**About this exercise**
Return all the lines below exactly. Any picture among them is omitted.

BEGIN Supplied data

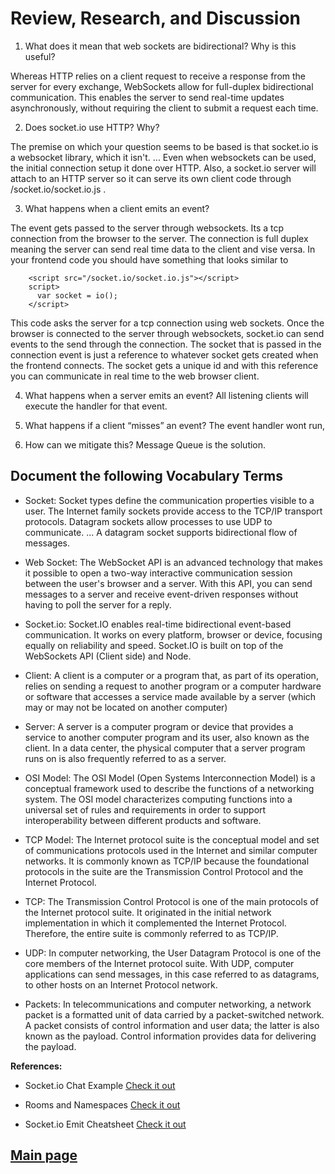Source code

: # Review, Research, and Discussion

1. What does it mean that web sockets are bidirectional? Why is this useful?

Whereas HTTP relies on a client request to receive a response from the server for every exchange, WebSockets allow for full-duplex bidirectional communication. This enables the server to send real-time updates asynchronously, without requiring the client to submit a request each time.

2. Does socket.io use HTTP? Why?

The premise on which your question seems to be based is that socket.io is a websocket library, which it isn't. ... Even when websockets can be used, the initial connection setup it done over HTTP. Also, a socket.io server will attach to an HTTP server so it can serve its own client code through /socket.io/socket.io.js .

3. What happens when a client emits an event?

The event gets passed to the server through websockets. Its a tcp connection from the browser to the server. The connection is full duplex meaning the server can send real time data to the client and vise versa.
In your frontend code you should have something that looks similar to

        <script src="/socket.io/socket.io.js"></script>
        script>
          var socket = io();
        </script>

This code asks the server for a tcp connection using web sockets. Once the browser is connected to the server through websockets, socket.io can send events to the send through the connection.
The socket that is passed in the connection event is just a reference to whatever socket gets created when the frontend connects. The socket gets a unique id and with this reference you can communicate in real time to the web browser client.

4. What happens when a server emits an event?
All listening clients will execute the handler for that event.

5. What happens if a client “misses” an event?
The event handler wont run,

6. How can we mitigate this?
Message Queue is the solution.

## Document the following Vocabulary Terms

- Socket:
Socket types define the communication properties visible to a user. The Internet family sockets provide access to the TCP/IP transport protocols. Datagram sockets allow processes to use UDP to communicate. ... A datagram socket supports bidirectional flow of messages.

- Web Socket:
The WebSocket API is an advanced technology that makes it possible to open a two-way interactive communication session between the user's browser and a server. With this API, you can send messages to a server and receive event-driven responses without having to poll the server for a reply.

- Socket.io:
Socket.IO enables real-time bidirectional event-based communication. It works on every platform, browser or device, focusing equally on reliability and speed. Socket.IO is built on top of the WebSockets API (Client side) and Node.

- Client:
A client is a computer or a program that, as part of its operation, relies on sending a request to another program or a computer hardware or software that accesses a service made available by a server (which may or may not be located on another computer)

- Server:
A server is a computer program or device that provides a service to another computer program and its user, also known as the client. In a data center, the physical computer that a server program runs on is also frequently referred to as a server.

- OSI Model:
The OSI Model (Open Systems Interconnection Model) is a conceptual framework used to describe the functions of a networking system. The OSI model characterizes computing functions into a universal set of rules and requirements in order to support interoperability between different products and software.

- TCP Model:
The Internet protocol suite is the conceptual model and set of communications protocols used in the Internet and similar computer networks. It is commonly known as TCP/IP because the foundational protocols in the suite are the Transmission Control Protocol and the Internet Protocol.

- TCP:
The Transmission Control Protocol is one of the main protocols of the Internet protocol suite. It originated in the initial network implementation in which it complemented the Internet Protocol. Therefore, the entire suite is commonly referred to as TCP/IP.

- UDP:
In computer networking, the User Datagram Protocol is one of the core members of the Internet protocol suite. With UDP, computer applications can send messages, in this case referred to as datagrams, to other hosts on an Internet Protocol network.

- Packets:
In telecommunications and computer networking, a network packet is a formatted unit of data carried by a packet-switched network. A packet consists of control information and user data; the latter is also known as the payload. Control information provides data for delivering the payload.

**References:**

- Socket.io Chat Example [Check it out](https://socket.io/get-started/chat/)

- Rooms and Namespaces [Check it out](https://socket.io/docs/v3/rooms/index.html)

- Socket.io Emit Cheatsheet [Check it out](https://socket.io/docs/v3/emit-cheatsheet/index.html)

## [Main page](https://amjadmesmar.github.io/reading-notes/)
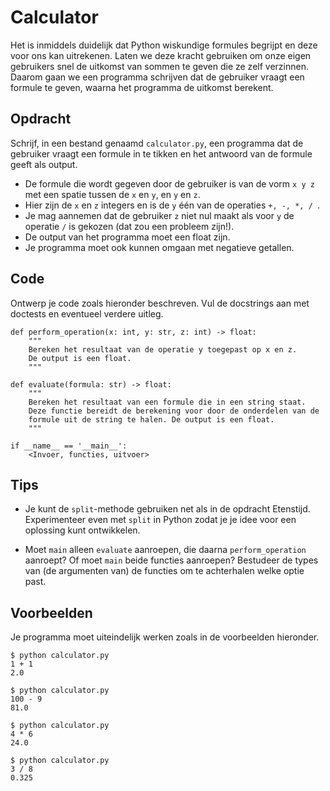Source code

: # Calculator

Het is inmiddels duidelijk dat Python wiskundige formules begrijpt en deze voor ons kan uitrekenen. Laten we deze kracht gebruiken om onze eigen gebruikers snel de uitkomst van sommen te geven die ze zelf verzinnen.
Daarom gaan we een programma schrijven dat de gebruiker vraagt een formule te geven, waarna het programma de uitkomst berekent.

## Opdracht

Schrijf, in een bestand genaamd `calculator.py`, een programma dat de gebruiker vraagt een formule in te tikken en het antwoord van de formule geeft als output.

* De formule die wordt gegeven door de gebruiker is van de vorm `x y z` met een spatie tussen de `x` en `y`, en `y` en `z`.
* Hier zijn de `x` en `z` integers en is de `y` één van de operaties `+, -, *, / `.
* Je mag aannemen dat de gebruiker `z` niet nul maakt als voor `y` de operatie `/` is gekozen (dat zou een probleem zijn!).
* De output van het programma moet een float zijn.
* Je programma moet ook kunnen omgaan met negatieve getallen.

## Code

Ontwerp je code zoals hieronder beschreven. Vul de docstrings aan met doctests en eventueel verdere uitleg.

    def perform_operation(x: int, y: str, z: int) -> float:
        """
        Bereken het resultaat van de operatie y toegepast op x en z.
        De output is een float.
        """

    def evaluate(formula: str) -> float:
        """
        Bereken het resultaat van een formule die in een string staat.
        Deze functie bereidt de berekening voor door de onderdelen van de
        formule uit de string te halen. De output is een float.
        """

    if __name__ == '__main__':
        <Invoer, functies, uitvoer>

## Tips

* Je kunt de `split`-methode gebruiken net als in de opdracht Etenstijd. Experimenteer even met `split` in Python zodat je je idee voor een oplossing kunt ontwikkelen.

* Moet `main` alleen `evaluate` aanroepen, die daarna `perform_operation` aanroept? Of moet `main` beide functies aanroepen? Bestudeer de types van (de argumenten van) de functies om te achterhalen welke optie past.

## Voorbeelden

Je programma moet uiteindelijk werken zoals in de voorbeelden hieronder.

    $ python calculator.py
    1 + 1
    2.0

    $ python calculator.py
    100 - 9
    81.0

    $ python calculator.py
    4 * 6
    24.0

    $ python calculator.py
    3 / 8
    0.325
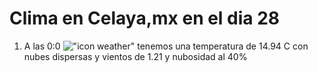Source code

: # Clima en Celaya,mx en el dia 28

1. A las 0:0 !["icon weather"](http://openweathermap.org/img/w/03n.png) tenemos una temperatura de 14.94 C con nubes dispersas y  vientos de 1.21 y nubosidad al 40%
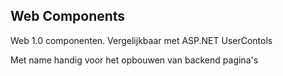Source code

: 
Web Components
---------------

Web 1.0 componenten. 
Vergelijkbaar met ASP.NET UserContols

Met name handig voor het opbouwen van backend pagina's
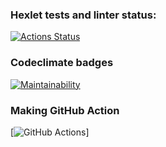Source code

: ### Hexlet tests and linter status:

[![Actions Status](https://github.com/yaroslavkardanets/frontend-project-46/workflows/hexlet-check/badge.svg)](https://github.com/yaroslavkardanets/frontend-project-46/actions)

### Codeclimate badges

[![Maintainability](https://api.codeclimate.com/v1/badges/11d5a51df98d3f38653d/maintainability)](https://codeclimate.com/github/yaroslavkardanets/frontend-project-46/maintainability)

### Making GitHub Action

[![GitHub Actions](https://github.com/yaroslavkardanets/frontend-project-46/.github/workflows/hello-world.yml/badge.svg)]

END Supplied data

**Exercise answer**
Source code

: # Review, Research, and Discussion

1. What does it mean that web sockets are bidirectional? Why is this useful?

Whereas HTTP relies on a client request to receive a response from the server for every exchange, WebSockets allow for full-duplex bidirectional communication. This enables the server to send real-time updates asynchronously, without requiring the client to submit a request each time.

2. Does socket.io use HTTP? Why?

The premise on which your question seems to be based is that socket.io is a websocket library, which it isn't. ... Even when websockets can be used, the initial connection setup it done over HTTP. Also, a socket.io server will attach to an HTTP server so it can serve its own client code through /socket.io/socket.io.js .

3. What happens when a client emits an event?

The event gets passed to the server through websockets. Its a tcp connection from the browser to the server. The connection is full duplex meaning the server can send real time data to the client and vise versa.
In your frontend code you should have something that looks similar to

        <script src="/socket.io/socket.io.js"></script>
        script>
          var socket = io();
        </script>

This code asks the server for a tcp connection using web sockets. Once the browser is connected to the server through websockets, socket.io can send events to the send through the connection.
The socket that is passed in the connection event is just a reference to whatever socket gets created when the frontend connects. The socket gets a unique id and with this reference you can communicate in real time to the web browser client.

4. What happens when a server emits an event?
All listening clients will execute the handler for that event.

5. What happens if a client “misses” an event?
The event handler wont run,

6. How can we mitigate this?
Message Queue is the solution.

## Document the following Vocabulary Terms

- Socket:
Socket types define the communication properties visible to a user. The Internet family sockets provide access to the TCP/IP transport protocols. Datagram sockets allow processes to use UDP to communicate. ... A datagram socket supports bidirectional flow of messages.

- Web Socket:
The WebSocket API is an advanced technology that makes it possible to open a two-way interactive communication session between the user's browser and a server. With this API, you can send messages to a server and receive event-driven responses without having to poll the server for a reply.

- Socket.io:
Socket.IO enables real-time bidirectional event-based communication. It works on every platform, browser or device, focusing equally on reliability and speed. Socket.IO is built on top of the WebSockets API (Client side) and Node.

- Client:
A client is a computer or a program that, as part of its operation, relies on sending a request to another program or a computer hardware or software that accesses a service made available by a server (which may or may not be located on another computer)

- Server:
A server is a computer program or device that provides a service to another computer program and its user, also known as the client. In a data center, the physical computer that a server program runs on is also frequently referred to as a server.

- OSI Model:
The OSI Model (Open Systems Interconnection Model) is a conceptual framework used to describe the functions of a networking system. The OSI model characterizes computing functions into a universal set of rules and requirements in order to support interoperability between different products and software.

- TCP Model:
The Internet protocol suite is the conceptual model and set of communications protocols used in the Internet and similar computer networks. It is commonly known as TCP/IP because the foundational protocols in the suite are the Transmission Control Protocol and the Internet Protocol.

- TCP:
The Transmission Control Protocol is one of the main protocols of the Internet protocol suite. It originated in the initial network implementation in which it complemented the Internet Protocol. Therefore, the entire suite is commonly referred to as TCP/IP.

- UDP:
In computer networking, the User Datagram Protocol is one of the core members of the Internet protocol suite. With UDP, computer applications can send messages, in this case referred to as datagrams, to other hosts on an Internet Protocol network.

- Packets:
In telecommunications and computer networking, a network packet is a formatted unit of data carried by a packet-switched network. A packet consists of control information and user data; the latter is also known as the payload. Control information provides data for delivering the payload.

**References:**

- Socket.io Chat Example [Check it out](https://socket.io/get-started/chat/)

- Rooms and Namespaces [Check it out](https://socket.io/docs/v3/rooms/index.html)

- Socket.io Emit Cheatsheet [Check it out](https://socket.io/docs/v3/emit-cheatsheet/index.html)

## [Main page](https://amjadmesmar.github.io/reading-notes/)
Source code

: # Calculator

Het is inmiddels duidelijk dat Python wiskundige formules begrijpt en deze voor ons kan uitrekenen. Laten we deze kracht gebruiken om onze eigen gebruikers snel de uitkomst van sommen te geven die ze zelf verzinnen.
Daarom gaan we een programma schrijven dat de gebruiker vraagt een formule te geven, waarna het programma de uitkomst berekent.

## Opdracht

Schrijf, in een bestand genaamd `calculator.py`, een programma dat de gebruiker vraagt een formule in te tikken en het antwoord van de formule geeft als output.

* De formule die wordt gegeven door de gebruiker is van de vorm `x y z` met een spatie tussen de `x` en `y`, en `y` en `z`.
* Hier zijn de `x` en `z` integers en is de `y` één van de operaties `+, -, *, / `.
* Je mag aannemen dat de gebruiker `z` niet nul maakt als voor `y` de operatie `/` is gekozen (dat zou een probleem zijn!).
* De output van het programma moet een float zijn.
* Je programma moet ook kunnen omgaan met negatieve getallen.

## Code

Ontwerp je code zoals hieronder beschreven. Vul de docstrings aan met doctests en eventueel verdere uitleg.

    def perform_operation(x: int, y: str, z: int) -> float:
        """
        Bereken het resultaat van de operatie y toegepast op x en z.
        De output is een float.
        """

    def evaluate(formula: str) -> float:
        """
        Bereken het resultaat van een formule die in een string staat.
        Deze functie bereidt de berekening voor door de onderdelen van de
        formule uit de string te halen. De output is een float.
        """

    if __name__ == '__main__':
        <Invoer, functies, uitvoer>

## Tips

* Je kunt de `split`-methode gebruiken net als in de opdracht Etenstijd. Experimenteer even met `split` in Python zodat je je idee voor een oplossing kunt ontwikkelen.

* Moet `main` alleen `evaluate` aanroepen, die daarna `perform_operation` aanroept? Of moet `main` beide functies aanroepen? Bestudeer de types van (de argumenten van) de functies om te achterhalen welke optie past.

## Voorbeelden

Je programma moet uiteindelijk werken zoals in de voorbeelden hieronder.

    $ python calculator.py
    1 + 1
    2.0

    $ python calculator.py
    100 - 9
    81.0

    $ python calculator.py
    4 * 6
    24.0

    $ python calculator.py
    3 / 8
    0.325
Source code

: # Clima en Celaya,mx en el dia 28

1. A las 0:0 !["icon weather"](http://openweathermap.org/img/w/03n.png) tenemos una temperatura de 14.94 C con nubes dispersas y  vientos de 1.21 y nubosidad al 40%
Source code

: 
Web Components
---------------

Web 1.0 componenten. 
Vergelijkbaar met ASP.NET UserContols

Met name handig voor het opbouwen van backend pagina's
Source code

: ### Hexlet tests and linter status:

[![Actions Status](https://github.com/yaroslavkardanets/frontend-project-46/workflows/hexlet-check/badge.svg)](https://github.com/yaroslavkardanets/frontend-project-46/actions)

### Codeclimate badges

[![Maintainability](https://api.codeclimate.com/v1/badges/11d5a51df98d3f38653d/maintainability)](https://codeclimate.com/github/yaroslavkardanets/frontend-project-46/maintainability)

### Making GitHub Action

[![GitHub Actions](https://github.com/yaroslavkardanets/frontend-project-46/.github/workflows/hello-world.yml/badge.svg)]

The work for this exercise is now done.